TASK GOAL:
The answer must consist of each line below that contains the word "servers", copied in full.

RECORDS FOR THE TASK:

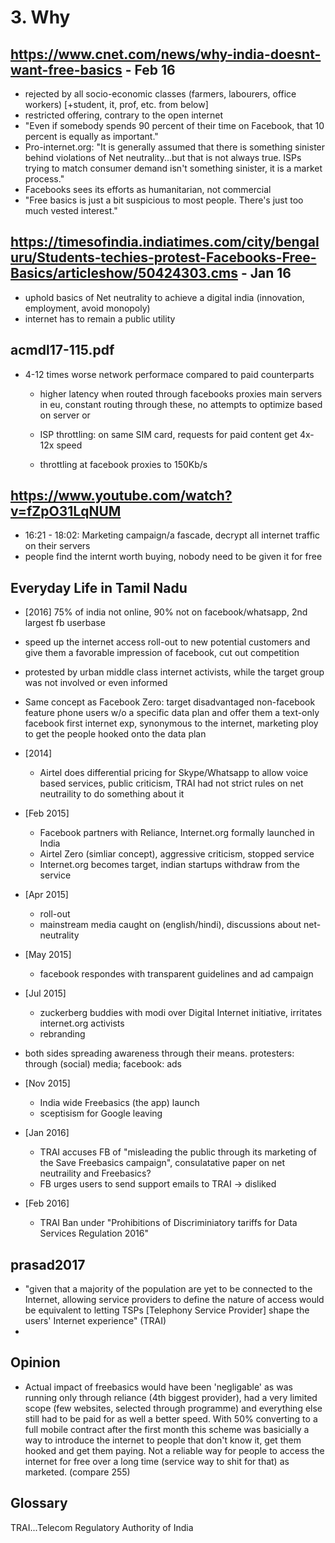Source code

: # 3. Why

## https://www.cnet.com/news/why-india-doesnt-want-free-basics - Feb 16
- rejected by all socio-economic classes (farmers, labourers, office workers) [+student, it, prof, etc. from below]
- restricted offering, contrary to the open internet
- "Even if somebody spends 90 percent of their time on Facebook, that 10 percent is equally as important."
- Pro-internet.org: "It is generally assumed that there is something sinister behind violations of Net neutrality...but that is not always true. ISPs trying to match consumer demand isn't something sinister, it is a market process."
- Facebooks sees its efforts as humanitarian, not commercial
- "Free basics is just a bit suspicious to most people. There's just too much vested interest."

## https://timesofindia.indiatimes.com/city/bengaluru/Students-techies-protest-Facebooks-Free-Basics/articleshow/50424303.cms - Jan 16
- uphold basics of Net neutrality to achieve a digital india (innovation,
  employment, avoid monopoly)
- internet has to remain a public utility

## acmdl17-115.pdf
- 4-12 times worse network performace compared to paid counterparts
  - higher latency when routed through facebooks proxies
      main servers in eu,
      constant routing through these, no attempts to optimize based on server or

  - ISP throttling: on same SIM card, requests for paid content get 4x-12x speed
  - throttling at facebook proxies to 150Kb/s

## https://www.youtube.com/watch?v=fZpO31LqNUM
- 16:21 - 18:02: Marketing campaign/a fascade, decrypt all internet traffic on their servers
- people find the internt worth buying, nobody need to be given it for free

## Everyday Life in Tamil Nadu
- [2016] 75% of india not online, 90% not on facebook/whatsapp, 2nd largest fb userbase
- speed up the internet access roll-out to new potential customers and give them
  a favorable impression of facebook, cut out competition
- protested by urban middle class internet activists,
  while the target group was not involved or even informed

- Same concept as Facebook Zero: target disadvantaged non-facebook feature phone users w/o a specific data plan and offer them a text-only facebook
  first internet exp, synonymous to the internet, marketing ploy to get the
  people hooked onto the data plan

- [2014]
  - Airtel does differential pricing for Skype/Whatsapp to allow voice based services,
    public criticism, TRAI had not strict rules on net neutraility to do something about it
- [Feb 2015]
  - Facebook partners with Reliance, Internet.org formally launched in India
  - Airtel Zero (simliar concept), aggressive criticism, stopped service
  - Internet.org becomes target, indian startups withdraw from the service
- [Apr 2015]
  - roll-out
  - mainstream media caught on (english/hindi), discussions about net-neutrality
- [May 2015]
  - facebook respondes with transparent guidelines and ad campaign
- [Jul 2015]
  - zuckerberg buddies with modi over Digital Internet initiative, irritates
    internet.org activists
  - rebranding
- both sides spreading awareness through their means. protesters: through
  (social) media; facebook: ads
- [Nov 2015]
  - India wide Freebasics (the app) launch
  - sceptisism for Google leaving
- [Jan 2016]
  - TRAI accuses FB of "misleading the public through its marketing of the Save
    Freebasics campaign", consulatative paper on net neutraility and Freebasics?
  - FB urges users to send support emails to TRAI -> disliked
- [Feb 2016]
  - TRAI Ban under "Prohibitions of Discriminiatory tariffs for Data Services
    Regulation 2016"

## prasad2017

- "given that a majority of the population are yet to be connected to the
  Internet, allowing service providers to define the nature of access would be
  equivalent to letting TSPs [Telephony Service Provider] shape the users' Internet experience" (TRAI)
- 

## Opinion
  
- Actual impact of freebasics would have been 'negligable' as was running only
  through reliance (4th biggest provider), had a very limited scope (few
  websites, selected through programme) and everything else still had to be paid
  for as well a better speed. With 50% converting to a full mobile contract after
  the first month this scheme was basicially a way to introduce the internet to
  people that don't know it, get them hooked and get them paying. Not a reliable
  way for people to access the internet for free over a long time (service way
  to shit for that) as marketed. (compare 255)
  
## Glossary

TRAI...Telecom Regulatory Authority of India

RESULT FOR THIS EXERCISE:
      main servers in eu,
- 16:21 - 18:02: Marketing campaign/a fascade, decrypt all internet traffic on their servers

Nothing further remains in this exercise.